Другое начало - [15]

Шрифт
Интервал

Удары слышал и Пушкин. Его ответ, «Медный всадник», не о том, будет еще молния или нет. Она уже блеснула, только как. У Мицкевича Петербург гнилой серый город, у Пушкина сверкающий. Внезапное озарение совершилось среди едва ли не худшей серости чем у Мицкевича. Ключ к поэме, слова, которые повели за собой Пушкина, были «над омраченным Петроградом». Так начинался«Езерский». Там Пушкин еще не поверил нездешней тяге и дал новому ритму растечься в картину:


    Над омраченным Петроградом

Осенний ветер тучи гнал,

Дышало небо влажным хладом,

Нева шумела. Бился вал —


В «Медном всаднике» почти никакой уступки описанию. Строгий тон жестче:


Над омраченным Петроградом

Дышал ноябрь осенним хладом.


Дата, ноябрь 1824, именно ночь с 6 на 7, отмечена человеком, который помнил всегда о смерти и старался угадать ее годовщину, проверяя каждый день своей жизни. Омраченным и никаким другим уже нельзя видеть Петроград после казни декабристов, разгрома Польши, внутрироссийских бунтов, после пришедшего с Запада пророчества Мицкевича. Давление мрака сгущается над головой самого Пушкина.«Медный всадник» уже крик. То, что здесь похоже на описание, в отличие от «Езерского» (хотя ритм, мы сказали, был уже услышан там) стало полновесной мыслью, где история, политика, народ, судьба собраны в одно пророческое слово.

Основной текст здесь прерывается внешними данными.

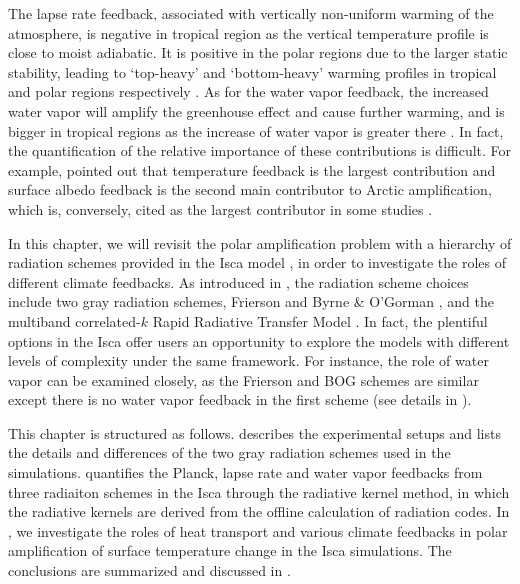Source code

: The lapse rate feedback, associated with vertically non-uniform warming of the atmosphere, is negative in tropical region as the vertical temperature profile is close to moist adiabatic. It is positive in the polar regions due to the larger static stability, leading to `top-heavy' and `bottom-heavy' warming profiles in tropical and polar regions respectively \citep{Graversen2009, Pithan2014, Manabe1975, Kim2018}. As for the water vapor feedback, the increased water vapor will amplify the greenhouse effect and cause further warming, and is bigger in tropical regions as the increase of water vapor is greater there \citep{Taylor2013, Pithan2014}. In fact, the quantification of the relative importance of these contributions is difficult. For example, \cite{Pithan2014} pointed out that temperature feedback is the largest contribution and surface albedo feedback is the second main contributor to Arctic amplification, which is, conversely, cited as the largest contributor in some studies \citep[e.g.,][]{Manabe1975,Winton2006amplified,Hall2004}.


In this chapter, we will revisit the polar amplification problem with a hierarchy of radiation schemes provided in the Isca model \citep{Vallis2018}, in order to investigate the roles of different climate feedbacks. As introduced in , the radiation scheme choices include two gray radiation schemes, Frierson \citep{Frierson2006} and Byrne \& O'Gorman \citep[BOG hereafter;][]{Byrne2013}, and the multiband correlated-$k$ Rapid Radiative Transfer Model \citep[RRTM;][]{Clough2005}. In fact, the plentiful options in the Isca offer users an opportunity to explore the models with different levels of complexity under the same framework. For instance, the role of water vapor can be examined closely, as the Frierson and BOG schemes are similar except there is no water vapor feedback in the first scheme (see details in ).

This chapter is structured as follows.  describes the experimental setups and lists the details and differences of the two gray radiation schemes used in the simulations.  quantifies the Planck, lapse rate and water vapor feedbacks from three radiaiton schemes in the Isca through the radiative kernel method, in which the radiative kernels are derived from the offline calculation of radiation codes. In , we investigate the roles of heat transport and various climate feedbacks in polar amplification of surface temperature change in the Isca simulations. The conclusions are summarized and discussed in .

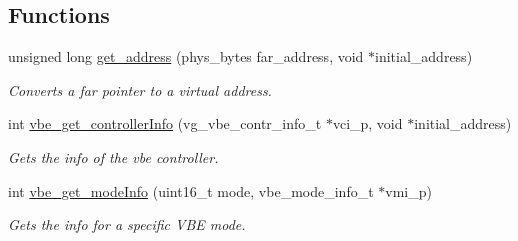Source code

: \subsection*{Functions}
\begin{DoxyCompactItemize}
\item 
unsigned long \mbox{\hyperlink{group__vbe_gade4fa75fe0fb04b2752fff230f59ae5b}{get\+\_\+address}} (phys\+\_\+bytes far\+\_\+address, void $\ast$initial\+\_\+address)
\begin{DoxyCompactList}\small\item\em Converts a far pointer to a virtual address. \end{DoxyCompactList}\item 
int \mbox{\hyperlink{group__vbe_gac4f0e0f63a38a9fece2405ffac61618b}{vbe\+\_\+get\+\_\+controller\+Info}} (vg\+\_\+vbe\+\_\+contr\+\_\+info\+\_\+t $\ast$vci\+\_\+p, void $\ast$initial\+\_\+address)
\begin{DoxyCompactList}\small\item\em Gets the info of the vbe controller. \end{DoxyCompactList}\item 
int \mbox{\hyperlink{group__vbe_ga9e78fdbbaab721c0b5075380a0688cff}{vbe\+\_\+get\+\_\+mode\+Info}} (uint16\+\_\+t mode, vbe\+\_\+mode\+\_\+info\+\_\+t $\ast$vmi\+\_\+p)
\begin{DoxyCompactList}\small\item\em Gets the info for a specific V\+BE mode. \end{DoxyCompactList}\end{DoxyCompactItemize}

Склад мысли Пушкина. Его эпоха это расцвет свежего историзма, обозрений эпох человечества, когда один уклад закономерно сменяется другим. Много ли у Пушкина этого схематизма, которым было всё полно в Европе и у нас. Он видел историю принципиально не в схеме, а в цвете.

Блеск Петро-града не может быть омрачен. Его сияние вообще не здесь. Здесь уж было поздно и темно,


Сердито бился дождь в окно

И ветер дул печально воя.


«Нева металась как больной в своей постеле неспокойной» — это даже и не сравнение. У Данте Флоренция больной, который напрасно ищет себе удобного положения на постели, меняя конституцию почти каждый день. Похоже что метание больного в постели общий удел революционной эпохи. Люди спугнуты со своих мест. Сойдет с камня и Медный Всадник и слепо погонится за своей тенью.

Его топот Пушкин уже слышал раньше, три года назад, когда метался в бессоннице и сказал об этом — понял, что надо сказать:


Мне не спится, нет огня;

Всюду мрак и сон докучный.

Ход часов лишь однозвучный

Раздается близ меня,

Парки бабье лепетанье,

Спящей ночи трепетанье,

Жизни мышья беготня.


В черновиках здесь вставлялось «топ небесного коня» и «топот бледного коня» из апокалипсиса. В навязчивой бессоннице напрашивается тиканье часов. Как часовой автомат Медный всадник скачет по городу, никогда и всегда. Жизни мышья беготня или топ небесного бледного коня, обещающего кары и казни, это странным образом одно и то же: большой массив меди передвигается или бегают просто мыши, неважно, потому что всё перекрыто безысходностью, повторением непокоя.

Тогда мы догадываемся, чтó Пушкин действительно говорил Мицкевичу до того, как стал в стихах польского поэта красноречивым романтиком. Он замечал непокой Медного всадника, искусственность его посадки, тревожной как ворочанье во сне.  Покой, нетревога могли быть у такого Петра и такого памятника, с такой заказчицей, с таким скульптором?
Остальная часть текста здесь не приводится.